A faithful, word-for-word copy of the data below is required, without pictures.

[Collected data]

>>>

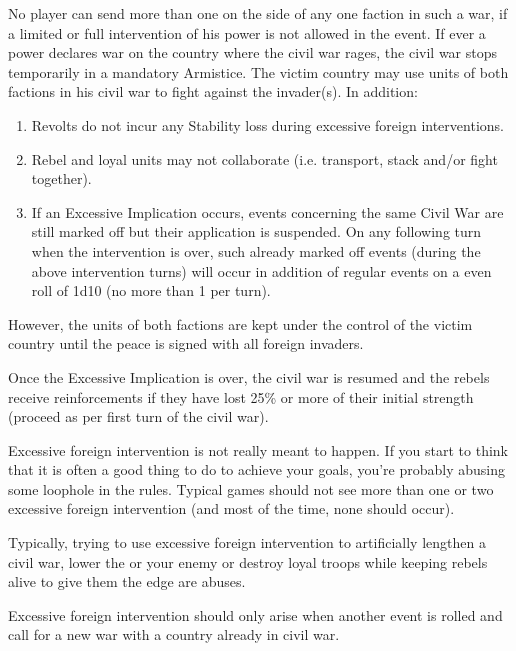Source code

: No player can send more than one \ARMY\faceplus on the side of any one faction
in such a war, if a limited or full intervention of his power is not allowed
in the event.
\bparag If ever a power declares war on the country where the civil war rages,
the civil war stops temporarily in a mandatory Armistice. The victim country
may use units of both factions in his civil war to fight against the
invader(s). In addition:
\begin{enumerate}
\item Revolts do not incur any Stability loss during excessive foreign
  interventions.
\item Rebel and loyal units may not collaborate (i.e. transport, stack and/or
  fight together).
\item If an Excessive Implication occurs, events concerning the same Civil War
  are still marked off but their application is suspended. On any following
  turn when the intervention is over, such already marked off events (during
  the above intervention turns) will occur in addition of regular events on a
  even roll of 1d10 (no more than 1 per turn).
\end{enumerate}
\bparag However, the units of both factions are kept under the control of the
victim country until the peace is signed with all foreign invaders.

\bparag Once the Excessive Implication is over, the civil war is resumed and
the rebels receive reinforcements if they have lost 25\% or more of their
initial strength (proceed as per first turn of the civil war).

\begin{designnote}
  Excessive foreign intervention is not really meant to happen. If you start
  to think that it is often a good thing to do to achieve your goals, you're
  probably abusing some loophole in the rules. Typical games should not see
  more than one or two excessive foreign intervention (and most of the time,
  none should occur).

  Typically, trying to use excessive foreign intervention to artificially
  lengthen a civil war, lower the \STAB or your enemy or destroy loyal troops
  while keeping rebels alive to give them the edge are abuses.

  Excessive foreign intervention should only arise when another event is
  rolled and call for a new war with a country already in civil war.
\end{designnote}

<<<

## PROBLEM SOLUTION
Source code

: No player can send more than one \ARMY\faceplus on the side of any one faction
in such a war, if a limited or full intervention of his power is not allowed
in the event.
\bparag If ever a power declares war on the country where the civil war rages,
the civil war stops temporarily in a mandatory Armistice. The victim country
may use units of both factions in his civil war to fight against the
invader(s). In addition:
\begin{enumerate}
\item Revolts do not incur any Stability loss during excessive foreign
  interventions.
\item Rebel and loyal units may not collaborate (i.e. transport, stack and/or
  fight together).
\item If an Excessive Implication occurs, events concerning the same Civil War
  are still marked off but their application is suspended. On any following
  turn when the intervention is over, such already marked off events (during
  the above intervention turns) will occur in addition of regular events on a
  even roll of 1d10 (no more than 1 per turn).
\end{enumerate}
\bparag However, the units of both factions are kept under the control of the
victim country until the peace is signed with all foreign invaders.

\bparag Once the Excessive Implication is over, the civil war is resumed and
the rebels receive reinforcements if they have lost 25\% or more of their
initial strength (proceed as per first turn of the civil war).

\begin{designnote}
  Excessive foreign intervention is not really meant to happen. If you start
  to think that it is often a good thing to do to achieve your goals, you're
  probably abusing some loophole in the rules. Typical games should not see
  more than one or two excessive foreign intervention (and most of the time,
  none should occur).

  Typically, trying to use excessive foreign intervention to artificially
  lengthen a civil war, lower the \STAB or your enemy or destroy loyal troops
  while keeping rebels alive to give them the edge are abuses.

  Excessive foreign intervention should only arise when another event is
  rolled and call for a new war with a country already in civil war.
\end{designnote}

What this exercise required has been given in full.